ISO33063は、ISO33020のプロセス能力水準軸とISO29119-2のプロセス軸をマトリクスにした形式で改善していくため、ISO33063を理解しようと思うと、33020と29119-2を理解する必要があるそうです。
TPI NEXTは改善エリアと成熟度のマトリクス形式で、ボトムアップで改善していくモデルになっているそうです。
各モデルは、共通の改善エリアと固有の改善エリアがあるそうです。
例えば、TMMiとISO33063はレビューも改善対象ですがTPI NEXTにはありません。

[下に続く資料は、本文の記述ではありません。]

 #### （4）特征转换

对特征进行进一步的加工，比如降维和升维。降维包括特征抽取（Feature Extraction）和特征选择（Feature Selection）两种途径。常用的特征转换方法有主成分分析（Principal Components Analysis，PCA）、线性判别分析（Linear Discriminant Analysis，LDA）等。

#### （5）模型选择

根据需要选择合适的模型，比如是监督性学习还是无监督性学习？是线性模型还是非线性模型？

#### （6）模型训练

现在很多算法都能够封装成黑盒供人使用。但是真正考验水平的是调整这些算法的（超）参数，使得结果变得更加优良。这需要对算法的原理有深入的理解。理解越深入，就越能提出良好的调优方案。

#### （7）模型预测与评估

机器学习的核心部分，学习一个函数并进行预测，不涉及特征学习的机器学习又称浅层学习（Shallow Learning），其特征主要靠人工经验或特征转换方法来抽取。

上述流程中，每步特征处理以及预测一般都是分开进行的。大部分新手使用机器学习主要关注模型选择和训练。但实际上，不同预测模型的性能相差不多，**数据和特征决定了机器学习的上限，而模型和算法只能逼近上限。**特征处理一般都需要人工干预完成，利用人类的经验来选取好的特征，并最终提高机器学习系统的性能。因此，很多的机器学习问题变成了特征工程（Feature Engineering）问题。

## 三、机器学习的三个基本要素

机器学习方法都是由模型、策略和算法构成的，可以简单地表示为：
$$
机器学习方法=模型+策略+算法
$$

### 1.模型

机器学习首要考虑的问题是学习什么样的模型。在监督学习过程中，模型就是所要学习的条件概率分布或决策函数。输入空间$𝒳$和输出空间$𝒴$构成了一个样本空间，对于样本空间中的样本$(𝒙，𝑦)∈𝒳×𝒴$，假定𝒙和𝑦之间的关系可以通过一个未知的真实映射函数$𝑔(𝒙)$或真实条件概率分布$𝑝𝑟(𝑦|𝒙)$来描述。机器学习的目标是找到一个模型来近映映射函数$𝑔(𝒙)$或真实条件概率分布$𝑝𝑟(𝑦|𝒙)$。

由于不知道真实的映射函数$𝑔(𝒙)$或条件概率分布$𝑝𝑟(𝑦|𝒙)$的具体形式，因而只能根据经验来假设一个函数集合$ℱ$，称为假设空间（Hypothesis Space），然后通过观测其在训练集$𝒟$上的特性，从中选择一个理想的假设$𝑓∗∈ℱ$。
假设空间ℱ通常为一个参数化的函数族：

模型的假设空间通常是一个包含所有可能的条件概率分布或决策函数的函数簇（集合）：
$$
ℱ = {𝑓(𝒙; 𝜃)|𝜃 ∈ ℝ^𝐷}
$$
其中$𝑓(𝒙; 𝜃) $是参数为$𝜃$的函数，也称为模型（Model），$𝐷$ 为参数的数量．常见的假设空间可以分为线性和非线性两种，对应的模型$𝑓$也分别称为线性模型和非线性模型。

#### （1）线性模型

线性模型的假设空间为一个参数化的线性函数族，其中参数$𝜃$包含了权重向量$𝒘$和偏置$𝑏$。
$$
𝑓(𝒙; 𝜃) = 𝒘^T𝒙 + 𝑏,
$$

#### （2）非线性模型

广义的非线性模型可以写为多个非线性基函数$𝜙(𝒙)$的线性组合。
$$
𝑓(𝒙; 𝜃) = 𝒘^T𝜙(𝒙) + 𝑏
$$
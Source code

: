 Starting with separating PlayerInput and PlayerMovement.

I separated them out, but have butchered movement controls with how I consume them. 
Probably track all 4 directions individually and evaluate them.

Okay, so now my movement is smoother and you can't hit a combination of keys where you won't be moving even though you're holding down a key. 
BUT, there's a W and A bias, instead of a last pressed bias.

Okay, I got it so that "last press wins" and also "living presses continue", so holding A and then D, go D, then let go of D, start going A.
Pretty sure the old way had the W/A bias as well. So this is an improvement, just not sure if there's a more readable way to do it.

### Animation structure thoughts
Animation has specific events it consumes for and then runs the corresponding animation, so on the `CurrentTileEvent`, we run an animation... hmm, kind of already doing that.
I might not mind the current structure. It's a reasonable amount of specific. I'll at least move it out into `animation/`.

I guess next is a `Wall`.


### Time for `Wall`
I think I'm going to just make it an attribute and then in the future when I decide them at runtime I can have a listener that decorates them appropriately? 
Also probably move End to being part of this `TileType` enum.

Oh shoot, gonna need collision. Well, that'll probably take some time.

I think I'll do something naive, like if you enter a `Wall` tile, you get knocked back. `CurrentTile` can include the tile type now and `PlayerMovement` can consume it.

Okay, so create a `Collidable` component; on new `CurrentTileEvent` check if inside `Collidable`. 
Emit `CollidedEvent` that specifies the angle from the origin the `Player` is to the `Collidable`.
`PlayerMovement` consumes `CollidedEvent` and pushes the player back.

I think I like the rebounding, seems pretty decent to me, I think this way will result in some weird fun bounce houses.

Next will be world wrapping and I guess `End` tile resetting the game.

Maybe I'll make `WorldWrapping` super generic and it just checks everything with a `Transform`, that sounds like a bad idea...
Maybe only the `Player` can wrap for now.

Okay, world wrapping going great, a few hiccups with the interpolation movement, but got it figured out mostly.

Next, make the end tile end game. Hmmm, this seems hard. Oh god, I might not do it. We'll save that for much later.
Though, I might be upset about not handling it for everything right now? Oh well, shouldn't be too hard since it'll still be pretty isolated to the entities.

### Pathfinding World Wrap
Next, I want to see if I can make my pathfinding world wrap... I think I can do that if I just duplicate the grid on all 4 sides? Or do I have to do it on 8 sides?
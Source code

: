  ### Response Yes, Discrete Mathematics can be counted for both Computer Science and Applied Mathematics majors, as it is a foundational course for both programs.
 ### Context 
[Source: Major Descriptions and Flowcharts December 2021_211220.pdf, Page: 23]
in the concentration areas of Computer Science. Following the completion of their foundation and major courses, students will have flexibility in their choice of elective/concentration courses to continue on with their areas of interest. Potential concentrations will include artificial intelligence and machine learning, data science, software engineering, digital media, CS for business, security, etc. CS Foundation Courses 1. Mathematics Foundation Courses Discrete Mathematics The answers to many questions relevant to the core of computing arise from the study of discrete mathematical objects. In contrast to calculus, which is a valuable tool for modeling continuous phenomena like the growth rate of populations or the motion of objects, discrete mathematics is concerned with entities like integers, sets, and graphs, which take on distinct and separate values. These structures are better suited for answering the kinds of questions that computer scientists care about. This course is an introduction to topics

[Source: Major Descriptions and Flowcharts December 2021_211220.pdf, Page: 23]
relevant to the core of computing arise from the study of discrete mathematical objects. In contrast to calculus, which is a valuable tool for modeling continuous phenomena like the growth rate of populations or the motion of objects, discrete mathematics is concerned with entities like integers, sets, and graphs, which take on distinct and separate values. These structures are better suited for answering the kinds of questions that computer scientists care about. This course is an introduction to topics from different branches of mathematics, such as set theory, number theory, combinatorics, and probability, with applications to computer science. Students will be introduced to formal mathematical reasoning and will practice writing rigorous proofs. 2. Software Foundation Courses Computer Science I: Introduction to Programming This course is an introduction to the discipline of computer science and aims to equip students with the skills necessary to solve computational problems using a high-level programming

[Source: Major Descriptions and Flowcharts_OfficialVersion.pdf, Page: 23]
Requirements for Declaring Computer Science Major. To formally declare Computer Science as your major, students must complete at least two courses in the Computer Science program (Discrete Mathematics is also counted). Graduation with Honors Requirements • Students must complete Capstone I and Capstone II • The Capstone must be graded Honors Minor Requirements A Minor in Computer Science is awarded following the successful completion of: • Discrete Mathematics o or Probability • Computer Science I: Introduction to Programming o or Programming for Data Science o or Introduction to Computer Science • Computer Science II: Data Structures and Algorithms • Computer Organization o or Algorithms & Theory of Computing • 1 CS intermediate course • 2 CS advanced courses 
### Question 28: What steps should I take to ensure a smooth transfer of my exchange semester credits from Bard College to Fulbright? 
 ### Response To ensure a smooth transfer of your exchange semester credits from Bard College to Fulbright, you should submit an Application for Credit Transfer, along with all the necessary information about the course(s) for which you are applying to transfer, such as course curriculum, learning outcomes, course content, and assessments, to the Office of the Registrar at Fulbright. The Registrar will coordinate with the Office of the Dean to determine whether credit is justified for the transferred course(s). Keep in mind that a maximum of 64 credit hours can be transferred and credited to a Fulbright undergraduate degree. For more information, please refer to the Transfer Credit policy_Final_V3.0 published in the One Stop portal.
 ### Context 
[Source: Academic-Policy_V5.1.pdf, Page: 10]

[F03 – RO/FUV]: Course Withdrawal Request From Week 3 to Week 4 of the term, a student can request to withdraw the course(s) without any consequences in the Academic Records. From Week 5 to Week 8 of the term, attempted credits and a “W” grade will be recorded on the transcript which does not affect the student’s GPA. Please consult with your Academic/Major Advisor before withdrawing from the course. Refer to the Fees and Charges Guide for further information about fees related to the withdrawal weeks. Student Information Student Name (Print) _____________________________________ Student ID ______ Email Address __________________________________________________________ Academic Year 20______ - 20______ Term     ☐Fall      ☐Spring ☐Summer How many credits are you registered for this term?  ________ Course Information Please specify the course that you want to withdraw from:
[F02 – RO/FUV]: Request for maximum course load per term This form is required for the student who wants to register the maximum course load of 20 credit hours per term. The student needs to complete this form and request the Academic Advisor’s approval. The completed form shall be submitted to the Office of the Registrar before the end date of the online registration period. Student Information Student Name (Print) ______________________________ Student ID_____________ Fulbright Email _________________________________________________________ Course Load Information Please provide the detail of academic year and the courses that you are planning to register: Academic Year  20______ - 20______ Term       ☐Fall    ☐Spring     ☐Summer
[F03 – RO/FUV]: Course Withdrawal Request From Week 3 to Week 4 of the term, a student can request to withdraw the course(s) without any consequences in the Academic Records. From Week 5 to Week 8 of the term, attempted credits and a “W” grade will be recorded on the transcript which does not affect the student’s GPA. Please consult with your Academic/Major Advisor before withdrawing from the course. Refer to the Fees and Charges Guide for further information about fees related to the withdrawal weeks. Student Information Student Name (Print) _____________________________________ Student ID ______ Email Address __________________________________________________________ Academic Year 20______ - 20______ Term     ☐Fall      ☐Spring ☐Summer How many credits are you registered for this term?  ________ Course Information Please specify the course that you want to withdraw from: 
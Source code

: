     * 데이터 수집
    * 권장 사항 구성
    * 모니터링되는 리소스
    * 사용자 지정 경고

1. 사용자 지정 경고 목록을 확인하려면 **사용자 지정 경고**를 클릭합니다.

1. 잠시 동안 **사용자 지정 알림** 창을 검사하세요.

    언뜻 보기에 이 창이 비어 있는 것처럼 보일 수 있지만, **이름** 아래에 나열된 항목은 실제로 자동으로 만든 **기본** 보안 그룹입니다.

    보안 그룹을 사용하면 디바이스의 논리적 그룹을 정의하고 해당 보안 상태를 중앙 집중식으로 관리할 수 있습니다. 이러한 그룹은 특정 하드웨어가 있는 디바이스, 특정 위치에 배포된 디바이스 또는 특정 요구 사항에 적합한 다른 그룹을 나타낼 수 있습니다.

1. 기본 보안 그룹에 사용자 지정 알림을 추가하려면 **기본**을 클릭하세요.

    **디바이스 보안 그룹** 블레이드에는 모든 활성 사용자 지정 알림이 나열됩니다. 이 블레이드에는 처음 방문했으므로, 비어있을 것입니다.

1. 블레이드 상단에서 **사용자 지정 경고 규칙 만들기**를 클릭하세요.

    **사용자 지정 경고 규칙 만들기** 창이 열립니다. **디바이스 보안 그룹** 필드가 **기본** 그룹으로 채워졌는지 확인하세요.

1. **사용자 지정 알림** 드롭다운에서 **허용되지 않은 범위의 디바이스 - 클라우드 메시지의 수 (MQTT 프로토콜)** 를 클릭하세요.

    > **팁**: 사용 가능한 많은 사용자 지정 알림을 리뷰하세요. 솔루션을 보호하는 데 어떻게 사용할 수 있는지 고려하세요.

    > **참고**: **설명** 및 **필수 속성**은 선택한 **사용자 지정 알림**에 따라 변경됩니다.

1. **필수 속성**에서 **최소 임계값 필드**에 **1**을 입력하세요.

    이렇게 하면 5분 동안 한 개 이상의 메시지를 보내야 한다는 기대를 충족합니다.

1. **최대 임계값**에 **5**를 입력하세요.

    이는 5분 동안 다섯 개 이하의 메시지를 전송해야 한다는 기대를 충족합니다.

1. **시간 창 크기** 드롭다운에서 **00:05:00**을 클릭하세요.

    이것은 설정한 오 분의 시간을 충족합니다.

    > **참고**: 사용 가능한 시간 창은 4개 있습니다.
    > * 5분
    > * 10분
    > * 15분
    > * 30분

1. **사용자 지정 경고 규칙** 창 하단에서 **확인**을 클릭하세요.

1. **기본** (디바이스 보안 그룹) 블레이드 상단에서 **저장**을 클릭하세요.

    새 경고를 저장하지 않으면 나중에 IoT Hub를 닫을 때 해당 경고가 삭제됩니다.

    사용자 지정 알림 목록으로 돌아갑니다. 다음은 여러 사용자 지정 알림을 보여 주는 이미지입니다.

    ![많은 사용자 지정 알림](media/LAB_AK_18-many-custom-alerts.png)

しかしTPI NEXTはプロセス以外が対象になっているなどの違いがあります。
プロセス改善活動の勘所
セッションの概要は以下の通りです。
なぜ、テストプロセスの改善が必要なのでしょうか?
それはテスト工程での不具合を抑制するため、テスト観点でプロダクトを作る必要があるからです。
しかし課題対策をいきなり始めても品質はなかなか上がらず、負のスパイラルに陥ります。
プロセス改善にもスキルが必要ということです。
改善のステップは3つ
- アセスメント
- 計画
- 実行(コントロール・フィードバック)
アセスメントの勘所
- 着手が遅い
→ 導入で悩まずにとりあえず試すことが必要です - 認識合わせを怠る
→ 一人で実施せずに周囲の意見を聞くことです - 1回きりで終わってしまう
→ 何度も実施しましょう
主導する立場にアサインされたら一人で考えこんだり一度の実施で終わってしまうことなどはよくありがちですね。
プロセス改善計画の勘所
- 要求・目的・ゴールが誤っている
→ 関係者の要求を確認しましょう - 関係者との調整怠る
→ ステークホルダーには事前に話を通しておきましょう - 実施を意識していない計画
→ 無理のない計画と代替手段の検討も行っておきましょう
当たり前のことですね。
実行の勘所
作業が停滞してしまう
→ 定期的な確認を行いましょう状況が変わって改善がうまくいかない
→ 見直しを検討しましょう改善完了で満足してしまう
→ さらなる改善をすべきです
こちらも当たり前のことですね。
所感
勘所はテストプロセスの改善に関係なく業務で必要な部分だと思います。テストプロセス改善としての勘所という感じの内容はなかったと思います。
TPI NEXT
テストプロセス改善研究会の方が翻訳してくださった日本語版アセスメントツールがあるので、実践する方は SOGETI社 よりダウンロードしてください。
使い方は、質問シートにY/Nで回答すると、マトリクス図とグラフが現状を判定してくれます。
成熟度は3段階あり、コントロールレベルが関与しているか、効率化レベルが貢献しているか、最適化レベルが開発活動全体の重要部分になっているかです。 質問が「テスト担当者は~」という感じなのでテスト担当者が関与、貢献、重要ポイントになっているかということだと思います。
ワークショップの内容は、例題をもとに関与度エリアの成熟度を検討するというものでした。
ここで、A2セッションのアセスメントの勘所が生きてきます。
例題が「テストマネージャ」を対象にしていたのに対し、TPI NEXTの質問は「テスト担当者は」となっています。マネージャは担当者か?担当者だという意見とマネジメントの立場だから担当者が別にいるはずでそいつが関与していないなどと割れます。 またプロジェクト計画への関与においても、がっつり関与してこそ「関与している」と評価すべきなのか、ほんの一部分でも関与していれば「関与している」と評価すべきなのか意見が分かれました。
所感
チームを評価する点については、質問に答えるだけでマトリクス図とグラフが判定してくれるので簡単に始められると思います。
また、販売ブースにて本が割引で販売されていたので買いました。自チームで一度やってみたいと思います。